> **TASK OBJECTIVE**: Check each line of the entries below for the word "thank", and copy out the ones that have it.

═══ EXERCISE INPUTS ═══

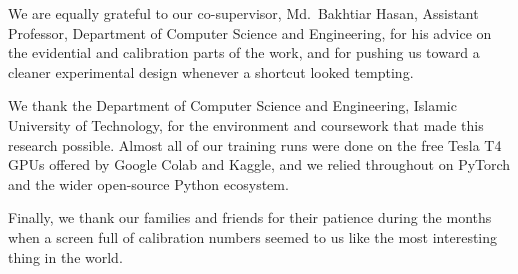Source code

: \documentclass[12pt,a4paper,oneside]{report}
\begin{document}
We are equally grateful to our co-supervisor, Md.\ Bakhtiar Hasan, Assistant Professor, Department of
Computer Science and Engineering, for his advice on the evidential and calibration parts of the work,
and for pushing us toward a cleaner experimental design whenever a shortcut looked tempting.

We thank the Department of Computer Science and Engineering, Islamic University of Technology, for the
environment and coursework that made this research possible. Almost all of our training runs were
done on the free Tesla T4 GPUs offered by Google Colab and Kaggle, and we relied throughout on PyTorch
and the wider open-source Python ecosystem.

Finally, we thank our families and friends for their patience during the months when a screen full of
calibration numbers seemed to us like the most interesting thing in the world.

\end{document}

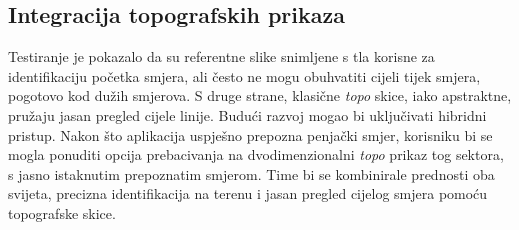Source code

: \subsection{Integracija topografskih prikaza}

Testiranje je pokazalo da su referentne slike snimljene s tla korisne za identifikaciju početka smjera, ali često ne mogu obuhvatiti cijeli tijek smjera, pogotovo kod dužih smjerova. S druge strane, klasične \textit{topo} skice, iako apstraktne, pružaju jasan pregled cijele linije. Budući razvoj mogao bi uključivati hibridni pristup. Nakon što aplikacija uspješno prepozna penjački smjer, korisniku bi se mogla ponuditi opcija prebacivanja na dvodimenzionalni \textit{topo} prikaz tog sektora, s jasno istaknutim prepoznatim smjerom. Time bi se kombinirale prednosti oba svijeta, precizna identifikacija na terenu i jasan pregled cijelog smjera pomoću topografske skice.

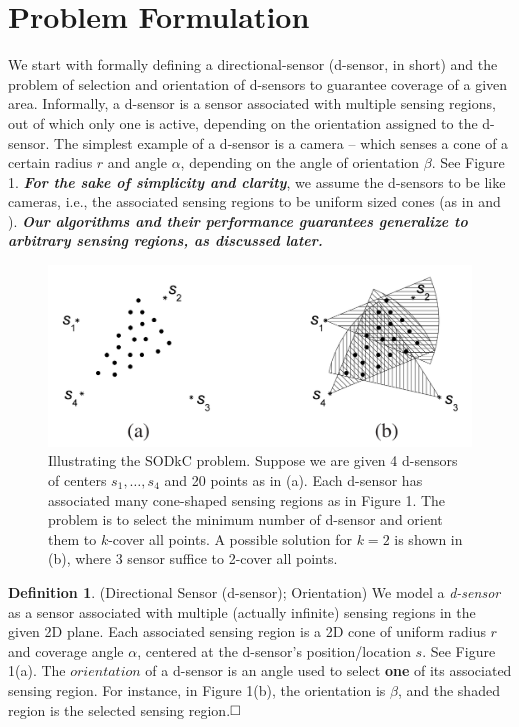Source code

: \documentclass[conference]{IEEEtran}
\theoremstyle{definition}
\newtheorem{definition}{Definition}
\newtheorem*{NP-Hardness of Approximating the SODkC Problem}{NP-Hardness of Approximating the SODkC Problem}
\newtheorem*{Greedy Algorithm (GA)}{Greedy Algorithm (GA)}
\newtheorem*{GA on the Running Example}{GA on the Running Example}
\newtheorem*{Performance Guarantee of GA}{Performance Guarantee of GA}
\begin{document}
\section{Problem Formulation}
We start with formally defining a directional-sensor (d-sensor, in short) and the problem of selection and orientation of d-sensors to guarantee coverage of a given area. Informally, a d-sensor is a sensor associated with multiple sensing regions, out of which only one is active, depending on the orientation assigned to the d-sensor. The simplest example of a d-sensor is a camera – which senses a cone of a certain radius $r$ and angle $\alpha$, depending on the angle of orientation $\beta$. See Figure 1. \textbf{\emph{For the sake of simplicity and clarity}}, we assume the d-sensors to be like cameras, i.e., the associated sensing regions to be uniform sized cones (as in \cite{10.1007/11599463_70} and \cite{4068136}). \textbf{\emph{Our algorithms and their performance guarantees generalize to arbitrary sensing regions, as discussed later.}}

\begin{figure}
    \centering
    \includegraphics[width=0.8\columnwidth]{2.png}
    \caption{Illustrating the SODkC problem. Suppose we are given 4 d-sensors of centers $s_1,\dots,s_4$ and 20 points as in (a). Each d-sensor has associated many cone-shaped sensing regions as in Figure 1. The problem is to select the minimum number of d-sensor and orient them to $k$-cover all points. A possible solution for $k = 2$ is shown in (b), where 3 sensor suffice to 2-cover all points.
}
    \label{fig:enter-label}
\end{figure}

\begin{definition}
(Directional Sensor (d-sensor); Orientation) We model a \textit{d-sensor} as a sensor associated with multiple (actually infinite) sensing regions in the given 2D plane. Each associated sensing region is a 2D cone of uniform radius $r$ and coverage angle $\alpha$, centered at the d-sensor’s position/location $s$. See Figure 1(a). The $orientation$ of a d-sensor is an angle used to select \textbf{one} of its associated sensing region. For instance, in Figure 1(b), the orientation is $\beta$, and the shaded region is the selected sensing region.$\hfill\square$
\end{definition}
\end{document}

═══

> **ANSWER SECTION**:
We thank the Department of Computer Science and Engineering, Islamic University of Technology, for the
Finally, we thank our families and friends for their patience during the months when a screen full of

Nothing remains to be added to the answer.